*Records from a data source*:

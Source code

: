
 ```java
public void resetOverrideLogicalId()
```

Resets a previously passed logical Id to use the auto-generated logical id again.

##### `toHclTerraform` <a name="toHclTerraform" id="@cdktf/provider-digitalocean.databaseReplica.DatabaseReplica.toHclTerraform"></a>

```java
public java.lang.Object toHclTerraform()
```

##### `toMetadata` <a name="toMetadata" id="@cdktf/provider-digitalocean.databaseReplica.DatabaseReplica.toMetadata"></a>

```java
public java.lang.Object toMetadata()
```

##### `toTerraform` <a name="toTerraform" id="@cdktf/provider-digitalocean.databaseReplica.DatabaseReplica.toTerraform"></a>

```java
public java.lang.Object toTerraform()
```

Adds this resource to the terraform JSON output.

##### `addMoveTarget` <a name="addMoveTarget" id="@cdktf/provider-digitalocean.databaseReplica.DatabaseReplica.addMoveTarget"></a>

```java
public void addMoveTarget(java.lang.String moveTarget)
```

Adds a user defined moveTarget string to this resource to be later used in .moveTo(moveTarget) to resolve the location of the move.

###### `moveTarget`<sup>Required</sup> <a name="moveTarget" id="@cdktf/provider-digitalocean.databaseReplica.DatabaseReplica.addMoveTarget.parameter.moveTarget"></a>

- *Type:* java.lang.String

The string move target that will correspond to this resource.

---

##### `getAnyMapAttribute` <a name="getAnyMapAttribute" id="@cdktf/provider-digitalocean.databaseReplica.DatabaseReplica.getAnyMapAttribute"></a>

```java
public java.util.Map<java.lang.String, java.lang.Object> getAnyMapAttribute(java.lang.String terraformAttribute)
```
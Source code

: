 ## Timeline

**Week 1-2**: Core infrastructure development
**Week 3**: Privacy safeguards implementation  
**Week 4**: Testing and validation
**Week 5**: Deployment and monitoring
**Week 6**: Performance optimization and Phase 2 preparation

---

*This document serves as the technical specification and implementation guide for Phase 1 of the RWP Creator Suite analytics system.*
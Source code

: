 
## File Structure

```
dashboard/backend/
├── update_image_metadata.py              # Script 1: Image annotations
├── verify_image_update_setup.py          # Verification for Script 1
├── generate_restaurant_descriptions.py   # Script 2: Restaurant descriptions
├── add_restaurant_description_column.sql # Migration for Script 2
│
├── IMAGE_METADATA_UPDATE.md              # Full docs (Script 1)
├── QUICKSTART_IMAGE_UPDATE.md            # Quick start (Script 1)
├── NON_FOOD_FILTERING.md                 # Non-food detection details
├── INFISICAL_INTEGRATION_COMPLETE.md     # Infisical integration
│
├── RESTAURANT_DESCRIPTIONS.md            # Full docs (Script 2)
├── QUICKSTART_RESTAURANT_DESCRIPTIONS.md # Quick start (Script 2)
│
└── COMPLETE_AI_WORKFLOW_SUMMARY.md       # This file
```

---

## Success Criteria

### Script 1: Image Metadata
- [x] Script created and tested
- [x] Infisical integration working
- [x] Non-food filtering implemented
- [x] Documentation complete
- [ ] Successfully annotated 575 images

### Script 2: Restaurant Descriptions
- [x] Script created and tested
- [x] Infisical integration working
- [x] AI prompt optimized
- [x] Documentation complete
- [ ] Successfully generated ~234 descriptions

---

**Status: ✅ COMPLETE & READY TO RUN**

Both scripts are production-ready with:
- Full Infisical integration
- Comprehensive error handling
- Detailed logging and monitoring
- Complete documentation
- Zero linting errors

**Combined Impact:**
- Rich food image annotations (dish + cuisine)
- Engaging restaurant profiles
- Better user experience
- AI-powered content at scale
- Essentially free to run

*Exercise directions*:
Output exactly the lines between the one containing "- [ ] Successfully annotated 575 images" and the final line above, both inclusive.

*Response box*:
- [ ] Successfully annotated 575 images

### Script 2: Restaurant Descriptions
- [x] Script created and tested
- [x] Infisical integration working
- [x] AI prompt optimized
- [x] Documentation complete
- [ ] Successfully generated ~234 descriptions

---

**Status: ✅ COMPLETE & READY TO RUN**

Both scripts are production-ready with:
- Full Infisical integration
- Comprehensive error handling
- Detailed logging and monitoring
- Complete documentation
- Zero linting errors

**Combined Impact:**
- Rich food image annotations (dish + cuisine)
- Engaging restaurant profiles
- Better user experience
- AI-powered content at scale
- Essentially free to run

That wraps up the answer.